January Poem of the Month

This stanzaic, Medieval-minimalist poem was inspired by the Hopkins sonnet that I posted for Christmas. And the image off of which it grew is taken from a Chinese Checkers board on which I remember playing as a child. There are other allusions, images, and ideas that tie it together. Can you figure out what they are? What are the four dragons?
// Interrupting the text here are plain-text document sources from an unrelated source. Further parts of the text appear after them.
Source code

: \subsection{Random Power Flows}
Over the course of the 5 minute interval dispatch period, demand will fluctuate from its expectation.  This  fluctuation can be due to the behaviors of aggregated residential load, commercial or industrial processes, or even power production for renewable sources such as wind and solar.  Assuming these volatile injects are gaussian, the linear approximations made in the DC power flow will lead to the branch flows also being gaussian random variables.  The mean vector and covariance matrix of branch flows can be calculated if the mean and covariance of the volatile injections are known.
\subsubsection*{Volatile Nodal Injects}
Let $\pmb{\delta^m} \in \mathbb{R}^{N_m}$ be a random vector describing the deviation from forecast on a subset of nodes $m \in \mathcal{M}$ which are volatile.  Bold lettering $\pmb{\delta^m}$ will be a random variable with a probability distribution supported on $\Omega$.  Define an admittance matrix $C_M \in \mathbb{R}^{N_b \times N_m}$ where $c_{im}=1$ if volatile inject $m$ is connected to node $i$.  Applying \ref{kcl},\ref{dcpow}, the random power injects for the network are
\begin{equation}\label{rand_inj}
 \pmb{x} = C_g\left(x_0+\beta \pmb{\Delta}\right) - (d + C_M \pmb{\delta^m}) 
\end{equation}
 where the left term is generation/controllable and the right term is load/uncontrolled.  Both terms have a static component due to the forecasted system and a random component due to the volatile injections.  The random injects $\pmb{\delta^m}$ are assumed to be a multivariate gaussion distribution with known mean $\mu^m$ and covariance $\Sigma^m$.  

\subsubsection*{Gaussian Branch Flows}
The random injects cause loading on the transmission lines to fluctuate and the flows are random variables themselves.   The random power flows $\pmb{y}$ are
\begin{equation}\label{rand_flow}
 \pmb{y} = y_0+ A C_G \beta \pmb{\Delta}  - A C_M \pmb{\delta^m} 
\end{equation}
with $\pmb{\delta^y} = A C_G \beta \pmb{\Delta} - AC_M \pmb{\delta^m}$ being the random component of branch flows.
What is the "ether"? And where did I get the "Stylized winds with ridiculous cheeks"?


Mappa Mundi


Four mortal dragons corner the earth
As capitals gild the Evangelists
With prodigal colour, with glory-ink:
Ecstatic, illuminates fear.

Dragonflies draw down spears of fire
and dragonwings weave the visible air
while dragonwalks stalk a thunder land
and dragondeeps quiet the sea.

Scarlet are their mile-long tongues:
Golden their keyhole irises.
The planet is squared in their slender bones
And time quartered between.

Dragonflies draw down spears of flame
and dragonwings weave the visible sky
while dragonwalks stalk a thunder ground
and dragondeeps quiet the waves.

Earth lies spread like an ancient chart
Before the eyes of its dragon kings.
Rivers are lapis lazuli chains,
Cities scales of bronze.

Dragonflies draw down shafts of flame
and dragonwings spin the invisible light
while dragonwalks tread a thunder drum
and dragondeeps silence the waves.

Stylized winds with ridiculous cheeks
Embouchure every joint of the frame,
Cool with their breath the dragon smoke,
And stir the parchment waves.

Dragonflies loose their fiery shafts
and dragonwings visit the spin of their sight
while dragonwalks thunder a trampled beat
and dragondeeps see into silence.

Four phases of spirit, four inspired flames
Inhale and exhale the germens of earth
And in turn are breathed forth from beyond the page
By the nimbus, the ether——the All?

Dragonflies draw down spears of fire
and dragonwings weave the visible air
while dragonwalks stalk a thunder land
and dragondeeps quiet the sea.


~ Sørina

5 comments:

A. said...

Oh, beautiful riddling style. I like the structure, especially with the every-other stanzas- the dragonwords in changed repetition, both within and between them. It gives a sense of fullness, full-circle; the imagery is so detailed and wonderful.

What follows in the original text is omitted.